Burundian poet and author Eliseus Bamporineza officially launches his collection of poetry on love and romance at United States In Africa – in Nairobi Kenya.


Among high profile attendees were the USIU Vice Chancellor professor Margee Ensign, the Deputy Vice Chancellor, the Dean of School of Humanities and Social Sciences, and the representative of Burundi diaspora in Kenya. Victor Bol from South Sudan and Anyika Muchesia from Kenya launched their respective books as well.

Below is his full speech to the audience:

I would like to start off my address with a short but real story. When I was barely five, I happened to be my mom’s favourite child. I could escort her almost everywhere. One day I sat next to her as she took part in a steamy chat with other women in the village. While others were complaining that their husbands don’t it well and sometimes sleep as they eat, my mom could echo, saying that hers doesn’t eat. This is where I got confused because I always saw dad eat. Another day, a young man who had a bottle of drinking water told mom he was thirsty. Mom snubbed him, shouting at him that someone else already owns the fountain. Then I wondered which fountain!

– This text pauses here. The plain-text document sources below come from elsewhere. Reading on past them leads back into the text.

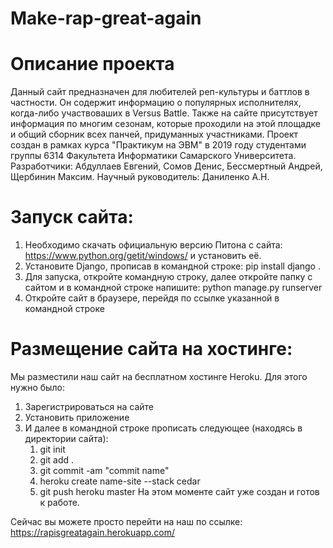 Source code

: # Make-rap-great-again

# Описание проекта
Данный сайт предназначен для любителей реп-культуры и баттлов в частности.
Он содержит информацию о популярных исполнителях, когда-либо участвоваших в Versus Battle.
Также на сайте присутствует информация по многим сезонам, которые проходили на этой площадке и общий сборник всех панчей, придуманных участниками.
Проект создан в рамках курса "Практикум на ЭВМ" в 2019 году студентами группы 6314 Факультета Информатики Самарского Университета.
Разработчики: Абдуллаев Евгений, Сомов Денис, Бессмертный Андрей, Щербинин Максим. 
Научный руководитель: Даниленко А.Н.

# Запуск сайта:
1) Необходимо скачать официальную версию Питона с сайта:  https://www.python.org/getit/windows/ и установить её.
2) Установите Django, прописав в командной строке: pip install django .
3) Для запуска, откройте командную строку, далее откройте папку с сайтом и в командной строке напишите: python manage.py runserver
4) Откройте сайт в браузере, перейдя по ссылке указанной в командной строке

# Размещение сайта на хостинге:
Мы разместили наш сайт на бесплатном хостинге Heroku. Для этого нужно было:
1) Зарегистрироваться на сайте 
2) Установить приложение
3) И далее в командной строке прописать следующее (находясь в директории сайта):
    1. git init
    2. git add .
    3. git commit -am "commit name"
    4. heroku create name-site --stack cedar
    5. git push heroku master
На этом моменте сайт уже создан и готов к работе.

Сейчас вы можете просто перейти на наш по ссылке:
https://rapisgreatagain.herokuapp.com/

 As I grew up, I came to realize the kind of food they were talking about was not chicken curry and vegetable rice or nyama choma and ugali. It was SEX. And the fountain was not the Trevi fountain in Rome or boreholes in Busia. It was SEX. I started questioning why men monopolize sex, do women also get sex? If so, do they enjoy sex? Could they initiate an action that would lead to sex? In other words, could they be the first to ask a man out? Tell him all those romantic lines, touch him, hold his hands, kiss him in public without fear of being called a slut?

Could she tell him that she wants sex and guide him on how to do it for win-win ending?

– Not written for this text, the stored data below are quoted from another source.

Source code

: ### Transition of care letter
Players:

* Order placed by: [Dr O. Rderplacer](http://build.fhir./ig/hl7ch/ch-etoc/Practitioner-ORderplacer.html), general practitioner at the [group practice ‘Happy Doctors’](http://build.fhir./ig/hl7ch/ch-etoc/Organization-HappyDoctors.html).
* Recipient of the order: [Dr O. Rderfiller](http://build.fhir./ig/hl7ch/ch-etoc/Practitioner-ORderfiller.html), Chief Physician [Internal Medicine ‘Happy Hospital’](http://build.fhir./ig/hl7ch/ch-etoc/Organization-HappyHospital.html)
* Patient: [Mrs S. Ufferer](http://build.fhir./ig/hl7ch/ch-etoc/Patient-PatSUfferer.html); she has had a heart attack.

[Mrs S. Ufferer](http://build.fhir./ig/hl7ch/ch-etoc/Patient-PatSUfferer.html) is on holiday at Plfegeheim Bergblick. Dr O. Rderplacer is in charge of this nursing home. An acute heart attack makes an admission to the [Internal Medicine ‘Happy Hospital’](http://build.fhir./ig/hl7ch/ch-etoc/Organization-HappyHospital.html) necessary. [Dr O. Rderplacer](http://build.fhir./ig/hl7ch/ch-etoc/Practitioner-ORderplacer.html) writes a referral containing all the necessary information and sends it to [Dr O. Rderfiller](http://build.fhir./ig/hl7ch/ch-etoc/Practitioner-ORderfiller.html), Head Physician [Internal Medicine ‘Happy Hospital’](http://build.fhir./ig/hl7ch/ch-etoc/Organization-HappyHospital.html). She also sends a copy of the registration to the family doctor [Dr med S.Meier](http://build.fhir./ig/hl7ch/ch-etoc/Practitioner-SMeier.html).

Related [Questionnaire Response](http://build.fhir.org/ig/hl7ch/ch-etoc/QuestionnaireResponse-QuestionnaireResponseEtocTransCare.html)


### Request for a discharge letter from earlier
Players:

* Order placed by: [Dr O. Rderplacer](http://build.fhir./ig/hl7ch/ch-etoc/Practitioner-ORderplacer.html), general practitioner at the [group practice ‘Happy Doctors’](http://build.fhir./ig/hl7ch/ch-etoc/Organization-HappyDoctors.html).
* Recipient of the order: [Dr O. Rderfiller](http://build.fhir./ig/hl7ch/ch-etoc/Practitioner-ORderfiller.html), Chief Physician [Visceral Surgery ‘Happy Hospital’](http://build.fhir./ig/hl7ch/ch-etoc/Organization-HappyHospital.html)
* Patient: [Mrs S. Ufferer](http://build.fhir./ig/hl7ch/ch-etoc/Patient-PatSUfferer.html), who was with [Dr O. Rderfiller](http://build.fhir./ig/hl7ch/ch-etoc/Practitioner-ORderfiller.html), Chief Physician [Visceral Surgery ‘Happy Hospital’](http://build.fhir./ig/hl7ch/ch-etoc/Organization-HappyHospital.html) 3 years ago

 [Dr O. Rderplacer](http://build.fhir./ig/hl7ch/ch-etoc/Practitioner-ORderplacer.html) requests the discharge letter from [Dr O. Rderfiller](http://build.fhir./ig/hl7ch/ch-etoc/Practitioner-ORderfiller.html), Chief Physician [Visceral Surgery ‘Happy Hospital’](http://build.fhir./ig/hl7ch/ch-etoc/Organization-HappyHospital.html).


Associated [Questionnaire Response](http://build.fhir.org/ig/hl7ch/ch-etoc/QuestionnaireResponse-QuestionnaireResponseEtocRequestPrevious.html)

 All about Her and Me was written in response to these thought-provoking questions.

Crafted in first, second and third persons, the book depicts a balanced sexual relationship between a man and a woman in which both of them participate.

While sexual act has been seen as benefitting only men, this book gives voice to both partners. It tells us that a fulfilling intercourse is not just about mere moaning. Chimamanda Adichie once said, and I quote “We teach girls that they cannot be sexual beings in a way that boys are. If we have sons, we do not mind knowing our sons’ girlfriends, but a daughter’s boyfriend, God forbid!” End of quote. But this is not how things should be!

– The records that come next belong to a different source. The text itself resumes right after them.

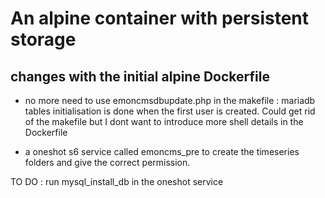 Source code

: # An alpine container with persistent storage

## changes with the initial alpine Dockerfile

- no more need to use emoncmsdbupdate.php in the makefile : mariadb tables initialisation is done when the first user is created. Could get rid of the makefile but I dont want to introduce more shell details in the Dockerfile

- a oneshot s6 service called emoncms_pre to create the timeseries folders and give the correct permission.

TO DO : run mysql_install_db in the oneshot service
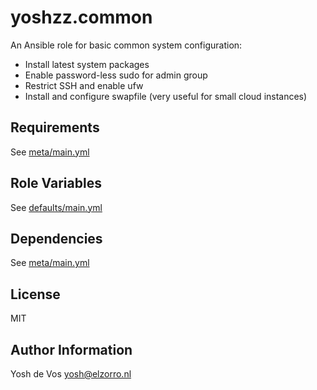 yoshzz.common
=============

An Ansible role for basic common system configuration:

- Install latest system packages
- Enable password-less sudo for admin group
- Restrict SSH and enable ufw
- Install and configure swapfile (very useful for small cloud instances) 

Requirements
------------

See [meta/main.yml](meta/main.yml)

Role Variables
--------------

See [defaults/main.yml](defaults/main.yml)

Dependencies
------------

See [meta/main.yml](meta/main.yml)

License
-------

MIT

Author Information
------------------

Yosh de Vos <yosh@elzorro.nl>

A woman can also express the pleasure she feels from arousal to the act and suggests styles that make her enjoy it better.

 While my Burundian society and many other societies still consider openly talking about sex as taboo, I do not shy away from exploring sensuality, sexual attraction, and intimate relationship in most of the poems in this book. One of the challenges I faced as I wrote this book was the question whether I was able to walk in a woman’s shoes to write from her perspective on sex matters. Well, the reactions I got from ladies I interacted with is that they too would like to give a language to their emotions, speak and be heard, date and romance their partners. Last week in my philosophy class, the lecturer asked us “What is Love”? can it be felt, tasted, seen, heard, lived? The book provides the answer. I therefore invite you all to get a copy of the book and find out more. I urge you to take ownership their sexuality and speak out about their romantic drives and feelings.